[Given entries]:
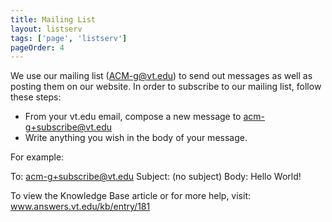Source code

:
 ```yaml
---
title: Mailing List
layout: listserv
tags: ['page', 'listserv']
pageOrder: 4
---
```

We use our mailing list (ACM-g@vt.edu) to send out messages as well as posting them on our website.
In order to subscribe to our mailing list, follow these steps:

- From your vt.edu email, compose a new message to acm-g+subscribe@vt.edu
- Write anything you wish in the body of your message.

For example:

To: acm-g+subscribe@vt.edu
Subject: (no subject)
Body: Hello World!

To view the Knowledge Base article or for more help, visit: www.answers.vt.edu/kb/entry/181

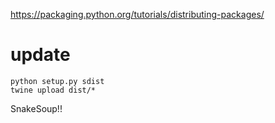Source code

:
https://packaging.python.org/tutorials/distributing-packages/
# update
```
python setup.py sdist
twine upload dist/*
```
SnakeSoup!!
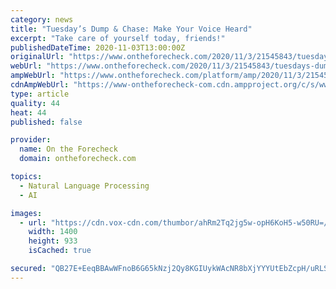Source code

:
 ```yaml
---
category: news
title: "Tuesday’s Dump & Chase: Make Your Voice Heard"
excerpt: "Take care of yourself today, friends!"
publishedDateTime: 2020-11-03T13:00:00Z
originalUrl: "https://www.ontheforecheck.com/2020/11/3/21545843/tuesdays-dump-chase-make-your-voice-heard-nashville-predators-news"
webUrl: "https://www.ontheforecheck.com/2020/11/3/21545843/tuesdays-dump-chase-make-your-voice-heard-nashville-predators-news"
ampWebUrl: "https://www.ontheforecheck.com/platform/amp/2020/11/3/21545843/tuesdays-dump-chase-make-your-voice-heard-nashville-predators-news"
cdnAmpWebUrl: "https://www-ontheforecheck-com.cdn.ampproject.org/c/s/www.ontheforecheck.com/platform/amp/2020/11/3/21545843/tuesdays-dump-chase-make-your-voice-heard-nashville-predators-news"
type: article
quality: 44
heat: 44
published: false

provider:
  name: On the Forecheck
  domain: ontheforecheck.com

topics:
  - Natural Language Processing
  - AI

images:
  - url: "https://cdn.vox-cdn.com/thumbor/ahRm2Tq2jg5w-opH6KoH5-w50RU=/0x0:3500x2333/1400x933/filters:focal(1681x524:2241x1084):no_upscale()/cdn.vox-cdn.com/uploads/chorus_image/image/67730421/1228550088.0.jpg"
    width: 1400
    height: 933
    isCached: true

secured: "QB27E+EeqBBAwWFnoB6G65kNzj2Qy8KGIUykWAcNR8bXjYYYUtEbZcpH/uRLSp4l4Z/j8y3QSTft2hrqZz2kM6KjU+DoB2BFLfQ22yyeRW/wcMIceL6MBq0hIWP2fTl7FjpB8s1JNPlEVImgAOv3IcmJXf+9zGgEcehp16FTd1qGbrJ18a5OOqmjcQdhn7ZIGzkw6vPU5LrZkIWaGfSdmAay5YPHs1cyaqv/xwiNKiY26InsV014LXvUWzti/iL9Y0yfwN188ia99Yt9U8WPO8ORHQth7LSNFIYNthH5sb8of0+exTJw7uhMBRd/9GmTC80gtX8MpZ8q9tJM0aCB0OuP7yOD0Sr1pFvZFkeoQTY=;Va0OnIexg596qmUIxUHjTA=="
---
```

[Goal of the exercise]: Wherever a line in the data above contains the word "python", copy that line.

[Result of the exercise]:
https://packaging.python.org/tutorials/distributing-packages/
python setup.py sdist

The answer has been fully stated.